**Task instructions**
Will you write out the data exactly, excluding every picture?

====================

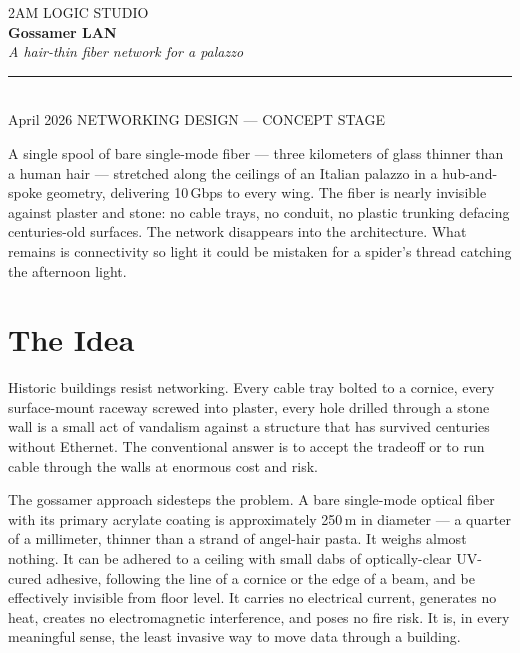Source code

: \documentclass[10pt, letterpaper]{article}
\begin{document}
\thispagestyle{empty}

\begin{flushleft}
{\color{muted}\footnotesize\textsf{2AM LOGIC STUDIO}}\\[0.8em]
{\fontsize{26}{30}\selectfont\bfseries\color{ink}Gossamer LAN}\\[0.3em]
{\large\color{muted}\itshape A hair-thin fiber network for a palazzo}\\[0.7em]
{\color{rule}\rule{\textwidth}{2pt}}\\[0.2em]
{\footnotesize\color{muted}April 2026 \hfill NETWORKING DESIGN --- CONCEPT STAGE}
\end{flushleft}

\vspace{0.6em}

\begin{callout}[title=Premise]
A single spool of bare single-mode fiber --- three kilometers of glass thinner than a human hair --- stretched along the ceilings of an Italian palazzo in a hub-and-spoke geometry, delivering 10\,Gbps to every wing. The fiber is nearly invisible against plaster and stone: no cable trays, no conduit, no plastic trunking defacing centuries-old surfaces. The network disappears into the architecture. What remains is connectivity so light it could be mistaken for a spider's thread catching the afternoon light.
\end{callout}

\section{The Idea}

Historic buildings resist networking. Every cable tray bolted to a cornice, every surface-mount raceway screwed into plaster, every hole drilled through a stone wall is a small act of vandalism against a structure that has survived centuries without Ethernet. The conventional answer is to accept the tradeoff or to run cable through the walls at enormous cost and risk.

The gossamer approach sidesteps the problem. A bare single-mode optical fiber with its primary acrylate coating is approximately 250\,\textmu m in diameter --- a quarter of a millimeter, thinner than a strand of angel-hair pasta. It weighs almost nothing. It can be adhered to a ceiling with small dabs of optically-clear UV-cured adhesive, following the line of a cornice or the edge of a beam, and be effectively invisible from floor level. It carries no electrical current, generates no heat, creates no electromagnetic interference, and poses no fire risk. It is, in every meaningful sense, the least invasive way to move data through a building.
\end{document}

====================

**Response to this task**
Source code

: \documentclass[10pt, letterpaper]{article}
\begin{document}
\thispagestyle{empty}

\begin{flushleft}
{\color{muted}\footnotesize\textsf{2AM LOGIC STUDIO}}\\[0.8em]
{\fontsize{26}{30}\selectfont\bfseries\color{ink}Gossamer LAN}\\[0.3em]
{\large\color{muted}\itshape A hair-thin fiber network for a palazzo}\\[0.7em]
{\color{rule}\rule{\textwidth}{2pt}}\\[0.2em]
{\footnotesize\color{muted}April 2026 \hfill NETWORKING DESIGN --- CONCEPT STAGE}
\end{flushleft}

\vspace{0.6em}

\begin{callout}[title=Premise]
A single spool of bare single-mode fiber --- three kilometers of glass thinner than a human hair --- stretched along the ceilings of an Italian palazzo in a hub-and-spoke geometry, delivering 10\,Gbps to every wing. The fiber is nearly invisible against plaster and stone: no cable trays, no conduit, no plastic trunking defacing centuries-old surfaces. The network disappears into the architecture. What remains is connectivity so light it could be mistaken for a spider's thread catching the afternoon light.
\end{callout}

\section{The Idea}

Historic buildings resist networking. Every cable tray bolted to a cornice, every surface-mount raceway screwed into plaster, every hole drilled through a stone wall is a small act of vandalism against a structure that has survived centuries without Ethernet. The conventional answer is to accept the tradeoff or to run cable through the walls at enormous cost and risk.

The gossamer approach sidesteps the problem. A bare single-mode optical fiber with its primary acrylate coating is approximately 250\,\textmu m in diameter --- a quarter of a millimeter, thinner than a strand of angel-hair pasta. It weighs almost nothing. It can be adhered to a ceiling with small dabs of optically-clear UV-cured adhesive, following the line of a cornice or the edge of a beam, and be effectively invisible from floor level. It carries no electrical current, generates no heat, creates no electromagnetic interference, and poses no fire risk. It is, in every meaningful sense, the least invasive way to move data through a building.
\end{document}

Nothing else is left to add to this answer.